Empréstimo Offshore

Bastante possui se tratado recentemente das companhias offshore. Dessa forma, resolvi inscrever um texto completo, para esclarecer e comunicar tudo sobre o assunto.

Pode ser que em motivo do grande algarismo de escândalos de peita que vemos no Brasil, grande parte dos brasileiros, ao ouvirem anunciar das “offshore” e dos “paraísos fiscais”, frequentemente evidencia uma ideia errada desses termos. Pré-julgamento esse, na maioria das vezes relacionado à ilegalidade.


Porém, como o próprio termo já diz, não passa de um pré-julgamento. Isto visto que as offshore são companhias que costumam ser constituídas dentro da estrita justiça dos paraísos fiscais que as recebem.
Inegavelmente que constantemente há indivíduos que utilizam essas companhias para fins indevidos. Porém similarmente há aqueles que, de maneira lícita, utilizam estes vantagens em seu favor. E estes últimos são a maior parte.
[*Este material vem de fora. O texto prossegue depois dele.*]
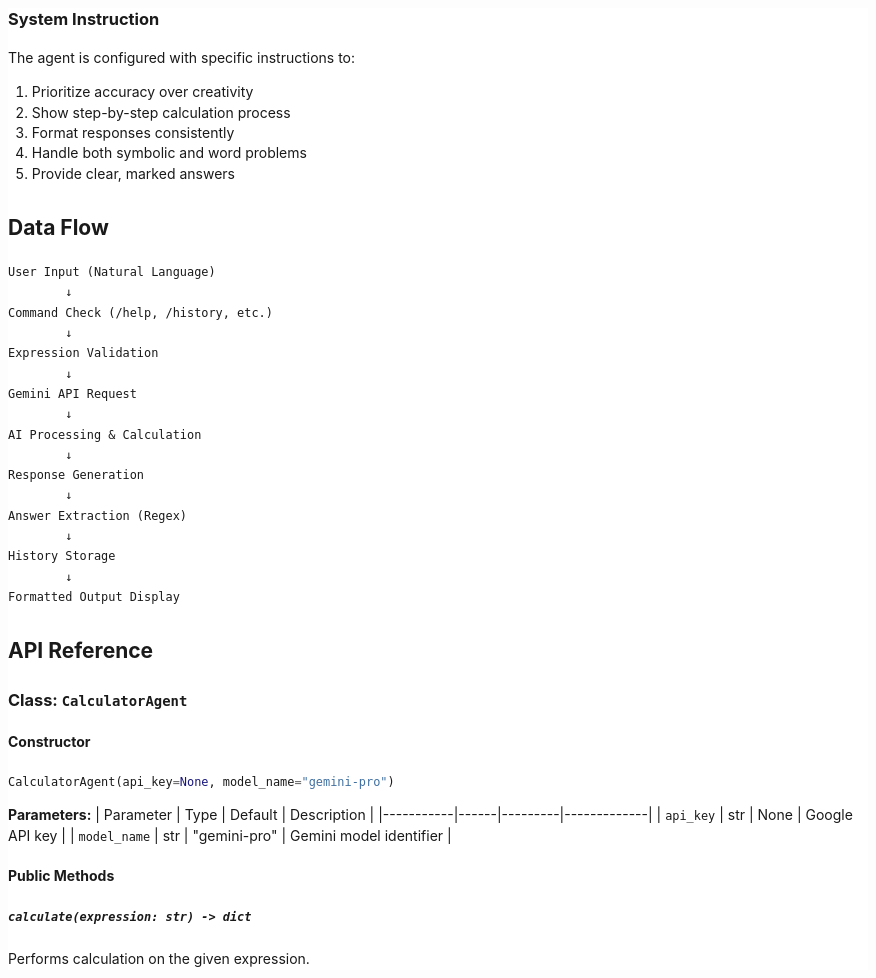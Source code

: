 ### System Instruction

The agent is configured with specific instructions to:
1. Prioritize accuracy over creativity
2. Show step-by-step calculation process
3. Format responses consistently
4. Handle both symbolic and word problems
5. Provide clear, marked answers

## Data Flow

```
User Input (Natural Language)
        ↓
Command Check (/help, /history, etc.)
        ↓
Expression Validation
        ↓
Gemini API Request
        ↓
AI Processing & Calculation
        ↓
Response Generation
        ↓
Answer Extraction (Regex)
        ↓
History Storage
        ↓
Formatted Output Display
```

## API Reference

### Class: `CalculatorAgent`

#### Constructor
```python
CalculatorAgent(api_key=None, model_name="gemini-pro")
```

**Parameters:**
| Parameter | Type | Default | Description |
|-----------|------|---------|-------------|
| `api_key` | str | None | Google API key |
| `model_name` | str | "gemini-pro" | Gemini model identifier |

#### Public Methods

##### `calculate(expression: str) -> dict`
Performs calculation on the given expression.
A verdade é que as offshore são legalmente previstas e há para serem usadas. São bastante aproveitadas pelas indivíduos bem sucedidas e bem instruídas no mundo todo.
E se nós, brasileiros, tivéssemos mais entendimento que é, de como funciona e, especialmente, dos vantagens que uma empresa offshore pode fazer, com certeza tiraríamos mais rendimento delas.

AS COMPANHIAS OFFSHORE

Companhias ou companhias offshore são organizações com personalidade jurídica própria. Ou seja, não se confundem com as indivíduos dos seus sócios ou beneficiários.
São criadas, em exemplo, com um propósito em sui generis: conquistar privilégios fiscais. Porém os vantagens gerados não se resumem impreterivelmente aos tributos. Trataremos disso adiante.

OS PARAÍSOS FISCAIS

Porém o que são precisamente os famosos paraísos fiscais? São países ou estados independentes que oferecem vários vantagens fiscais. Em poucas e diretas palavras, é no qual se ordenado bastante pouco ou qualquer imposto.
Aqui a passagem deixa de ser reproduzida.